Para no hacértela cansada con términos de diccionario, la cronofilia es un patrón de comportamiento donde la atracción sexual depende exclusivamente de la edad de la otra persona. Existen varios tipos, y definitivamente Sydney Sweeney vestida y actuando como un bebé para el deleite de otro personaje, en este caso Nate Jacobs, es uno de ellos.
Lo que nos llena de asco es saber que a los creadores les pareció gracioso utilizar este tipo de escenas como si se tratara de cualquier cosa, están aprovechándose de una imagen de inocencia para generar morbo y eso es lo más repugnante de todo.

Euphoria siempre ha jugado con fuego, pero la imagen de Sydney vestida de bebé e incluso cuando la vimos vestida de perro mientras Nate la sometía, fue el punto más bajo de todo. Se siente como si la historia ya no fuera sobre el desarrollo del personaje, sino sobre cuánto más podían explotar la imagen física de Sydney en situaciones humillantes.
Ese sentimiento de incomodidad que sentiste al verla lo sentimos todos y en pocas palabras es tu cerebro detectando que algo no está bien. La cronofilia en este tipo de series o películas suele disfrazarse de “fantasía”, pero lo que realmente hace es validar dinámicas de poder que son bastante turbias.

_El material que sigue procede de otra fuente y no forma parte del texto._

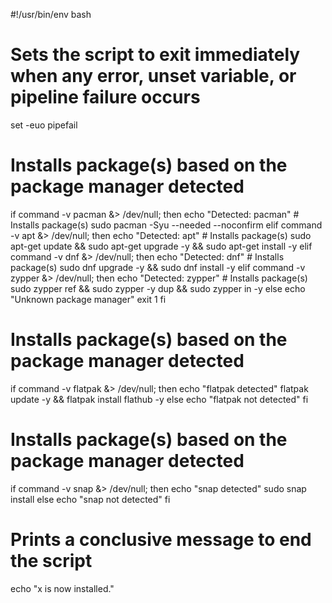 #!/usr/bin/env bash

# Sets the script to exit immediately when any error, unset variable, or pipeline failure occurs
set -euo pipefail

# Installs package(s) based on the package manager detected
if command -v pacman &> /dev/null; then
    echo "Detected: pacman"
    # Installs package(s)
    sudo pacman -Syu --needed --noconfirm
elif command -v apt &> /dev/null; then
    echo "Detected: apt"
    # Installs package(s)
    sudo apt-get update && sudo apt-get upgrade -y && sudo apt-get install -y
elif command -v dnf &> /dev/null; then
    echo "Detected: dnf"
    # Installs package(s)
    sudo dnf upgrade -y && sudo dnf install -y
elif command -v zypper &> /dev/null; then
    echo "Detected: zypper"
    # Installs package(s)
    sudo zypper ref && sudo zypper -y dup && sudo zypper in -y
else
    echo "Unknown package manager"
    exit 1
fi

# Installs package(s) based on the package manager detected
if command -v flatpak &> /dev/null; then
    echo "flatpak detected"
    flatpak update -y && flatpak install flathub -y
else
    echo "flatpak not detected"
fi

# Installs package(s) based on the package manager detected
if command -v snap &> /dev/null; then
    echo "snap detected"
    sudo snap install
else
    echo "snap not detected"
fi

# Prints a conclusive message to end the script
echo "x is now installed."
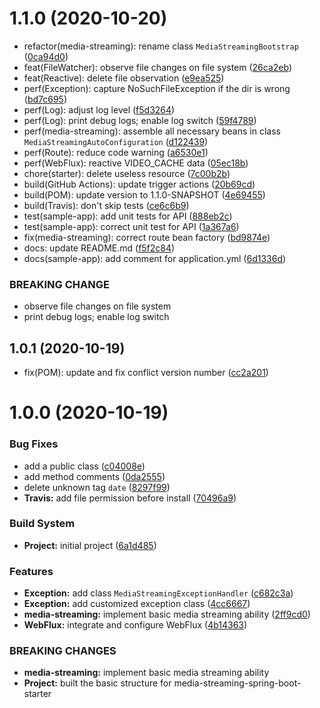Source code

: # 1.1.0 (2020-10-20)

* refactor(media-streaming): rename class `MediaStreamingBootstrap` ([0ca94d0](https://github.com/johnnymillergh/media-streaming/commit/0ca94d0))
* feat(FileWatcher): observe file changes on file system ([26ca2eb](https://github.com/johnnymillergh/media-streaming/commit/26ca2eb))
* feat(Reactive): delete file observation ([e9ea525](https://github.com/johnnymillergh/media-streaming/commit/e9ea525))
* perf(Exception): capture NoSuchFileException if the dir is wrong ([bd7c695](https://github.com/johnnymillergh/media-streaming/commit/bd7c695))
* perf(Log): adjust log level ([f5d3264](https://github.com/johnnymillergh/media-streaming/commit/f5d3264))
* perf(Log): print debug logs; enable log switch ([59f4789](https://github.com/johnnymillergh/media-streaming/commit/59f4789))
* perf(media-streaming): assemble all necessary beans in class `MediaStreamingAutoConfiguration` ([d122439](https://github.com/johnnymillergh/media-streaming/commit/d122439))
* perf(Route): reduce code warning ([a6530e1](https://github.com/johnnymillergh/media-streaming/commit/a6530e1))
* perf(WebFlux): reactive VIDEO_CACHE data ([05ec18b](https://github.com/johnnymillergh/media-streaming/commit/05ec18b))
* chore(starter): delete useless resource ([7c00b2b](https://github.com/johnnymillergh/media-streaming/commit/7c00b2b))
* build(GitHub Actions): update trigger actions ([20b69cd](https://github.com/johnnymillergh/media-streaming/commit/20b69cd))
* build(POM): update version to 1.1.0-SNAPSHOT ([4e69455](https://github.com/johnnymillergh/media-streaming/commit/4e69455))
* build(Travis): don't skip tests ([ce6c6b9](https://github.com/johnnymillergh/media-streaming/commit/ce6c6b9))
* test(sample-app): add unit tests for API ([888eb2c](https://github.com/johnnymillergh/media-streaming/commit/888eb2c))
* test(sample-app): correct unit test for API ([1a367a6](https://github.com/johnnymillergh/media-streaming/commit/1a367a6))
* fix(media-streaming): correct route bean factory ([bd9874e](https://github.com/johnnymillergh/media-streaming/commit/bd9874e))
* docs: update README.md ([f5f2c84](https://github.com/johnnymillergh/media-streaming/commit/f5f2c84))
* docs(sample-app): add comment for application.yml ([6d1336d](https://github.com/johnnymillergh/media-streaming/commit/6d1336d))


### BREAKING CHANGE

* observe file changes on file system
* print debug logs; enable log switch


## 1.0.1 (2020-10-19)

* fix(POM): update and fix conflict version number ([cc2a201](https://github.com/johnnymillergh/media-streaming/commit/cc2a201))



# 1.0.0 (2020-10-19)


### Bug Fixes

* add a public class ([c04008e](https://github.com/johnnymillergh/media-streaming/commit/c04008e472f85db9b3e19ef357d5622518d61e6e))
* add method comments ([0da2555](https://github.com/johnnymillergh/media-streaming/commit/0da25556a5f2a15cd56a29d8bafd5f8f7b1fa5b6))
* delete unknown tag `date` ([8297f99](https://github.com/johnnymillergh/media-streaming/commit/8297f99461cb65d82107e3a292cce7daad466c24))
* **Travis:** add file permission before install ([70496a9](https://github.com/johnnymillergh/media-streaming/commit/70496a93d587fc7885809b9c556ca8225a098ae5))


### Build System

* **Project:** initial project ([6a1d485](https://github.com/johnnymillergh/media-streaming/commit/6a1d485af78e802e4ccc8a3c147fdcba72516be7))


### Features

* **Exception:** add class `MediaStreamingExceptionHandler` ([c682c3a](https://github.com/johnnymillergh/media-streaming/commit/c682c3a6bb8c613c12cb646a8b95129d2a197f28))
* **Exception:** add customized exception class ([4cc6667](https://github.com/johnnymillergh/media-streaming/commit/4cc6667c1424e52e94622177d60c974ea9efeda2))
* **media-streaming:** implement basic media streaming ability ([2ff9cd0](https://github.com/johnnymillergh/media-streaming/commit/2ff9cd0e00bb3c8d3fe8f104a0d6145d1d2fbfcf))
* **WebFlux:** integrate and configure WebFlux ([4b14363](https://github.com/johnnymillergh/media-streaming/commit/4b143635f395ec69b60675524b21b91c9284b6cd))


### BREAKING CHANGES

* **media-streaming:** implement basic media streaming ability
* **Project:** built the basic structure for
media-streaming-spring-boot-starter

No tenemos la más mínima idea de porque la actriz accedió a hacer este tipo de escenas, de por qué nadie dijo nada cuando se dieron cuenta de lo que estaba pasando; pero una cosa si es segura, en una sociedad donde hay casos como el de Jeffrey Epstein dando vueltas por todo internet, es indignante que se atrevan a sacar este tipo de contenidos.